Description of the task → What you return must match the entries word for word, minus the pictures.

Material for the task →
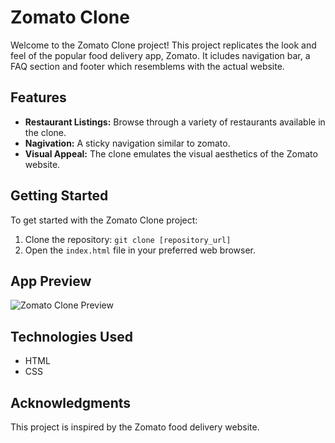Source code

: # Zomato Clone

Welcome to the Zomato Clone project! This project replicates the look and feel of the popular food delivery app, Zomato. It icludes navigation bar, a FAQ section and footer which resemblems with the actual website.

## Features

- **Restaurant Listings:** Browse through a variety of restaurants available in the clone.
- **Nagivation:** A sticky navigation similar to zomato.
- **Visual Appeal:** The clone emulates the visual aesthetics of the Zomato website.

## Getting Started

To get started with the Zomato Clone project:

1. Clone the repository: `git clone [repository_url]`
2. Open the `index.html` file in your preferred web browser.

## App Preview

![Zomato Clone Preview](app-preview.png)

## Technologies Used

- HTML
- CSS

## Acknowledgments

This project is inspired by the Zomato food delivery website.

Exercise response →
Source code

: # Zomato Clone

Welcome to the Zomato Clone project! This project replicates the look and feel of the popular food delivery app, Zomato. It icludes navigation bar, a FAQ section and footer which resemblems with the actual website.

## Features

- **Restaurant Listings:** Browse through a variety of restaurants available in the clone.
- **Nagivation:** A sticky navigation similar to zomato.
- **Visual Appeal:** The clone emulates the visual aesthetics of the Zomato website.

## Getting Started

To get started with the Zomato Clone project:

1. Clone the repository: `git clone [repository_url]`
2. Open the `index.html` file in your preferred web browser.

## App Preview

![Zomato Clone Preview](app-preview.png)

## Technologies Used

- HTML
- CSS

## Acknowledgments

This project is inspired by the Zomato food delivery website.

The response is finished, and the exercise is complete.